Presently, Japan is the fifth major trading partner of India having a share of 3.1% in India's total exports and imports2003-04 However, the figure is not very encouraging; it was only $4 billion, which was traded between the two nations during 2003-04, a growth of 18 per cent over what it was in 2002-03. there is an immense scope for increasing the trade between the tow nations in the coming years.

Another issue, which binds India and Japan together, is getting permanent membership in the UN Security Council. In his visit to New Delhi, in late April this year, Japanese Prime Minister Junichiro Koizumi may urge New Delhi to work out a common bilateral approach for securing permanent membership in the UN Security Council. With China clearly emerging as a stumbling block for Japan's entry into the elite club, Japan feels it is important to make a concerted effort with India.

The Japanese PM Junichiro Koizumi on his visit to India on 29th April 2005, addressed the Indian business community to tap the tremendous opportunities between the two countries.
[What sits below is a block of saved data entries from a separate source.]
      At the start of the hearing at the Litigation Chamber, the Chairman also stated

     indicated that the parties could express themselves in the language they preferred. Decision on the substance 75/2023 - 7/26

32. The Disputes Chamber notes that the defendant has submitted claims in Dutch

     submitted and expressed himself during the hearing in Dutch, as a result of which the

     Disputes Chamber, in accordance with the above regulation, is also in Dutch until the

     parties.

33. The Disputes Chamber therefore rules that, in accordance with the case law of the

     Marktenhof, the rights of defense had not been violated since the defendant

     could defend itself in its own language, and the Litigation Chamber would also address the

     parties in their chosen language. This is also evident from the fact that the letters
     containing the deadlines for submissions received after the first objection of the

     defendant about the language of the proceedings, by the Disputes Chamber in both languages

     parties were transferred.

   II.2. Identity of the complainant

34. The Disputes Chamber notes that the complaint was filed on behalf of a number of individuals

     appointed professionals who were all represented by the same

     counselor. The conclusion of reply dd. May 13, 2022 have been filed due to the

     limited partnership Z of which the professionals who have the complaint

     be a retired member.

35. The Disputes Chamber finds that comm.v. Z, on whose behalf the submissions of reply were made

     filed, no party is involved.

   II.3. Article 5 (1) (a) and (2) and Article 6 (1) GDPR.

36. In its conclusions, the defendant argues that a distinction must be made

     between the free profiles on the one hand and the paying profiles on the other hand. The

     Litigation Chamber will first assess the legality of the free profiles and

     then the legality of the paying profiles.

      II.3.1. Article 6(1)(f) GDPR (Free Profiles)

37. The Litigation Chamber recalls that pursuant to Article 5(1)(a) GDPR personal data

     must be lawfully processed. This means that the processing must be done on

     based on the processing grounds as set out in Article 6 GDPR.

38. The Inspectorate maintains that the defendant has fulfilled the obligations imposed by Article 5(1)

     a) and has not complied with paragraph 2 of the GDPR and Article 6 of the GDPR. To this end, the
He charted a three-point agenda to strengthen bilateral relations, regional cooperation and cooperation at global level.

Meanwhile, Japanese PM has agreed to give financial support in build $ 5 billion rail corridor between New Delhi and Mumbai and Delhi and Hawrah to speed up infrastructure in India. The corridor will allow multi-modal, high axle load freight trains, with a fully computerized traffic control, to run from one end of the country to another. The project will be under Japan’s “Special Terms for Economic Partnership” (STEP) scheme.

The Indian and Japanese PM met on Friday and agreed to set up a joint Indo-Japan study group to make economic relations stronger. The Japanese premier said that India is third important destination for Japan in Asia after China and Korea. He added, “ I hope other Japanese companies will share the success of Suzuki and other companies that set up shop in India.” Indian commerce minister, Kamal Nath, said India and Japan could easily reach a trade level of $ 10 billion within three years, though trade has been stagnating at $ 4 billion annually for the past 8 years.

Japan wants India to be a more prominent Asian player when china is expanding rapidly.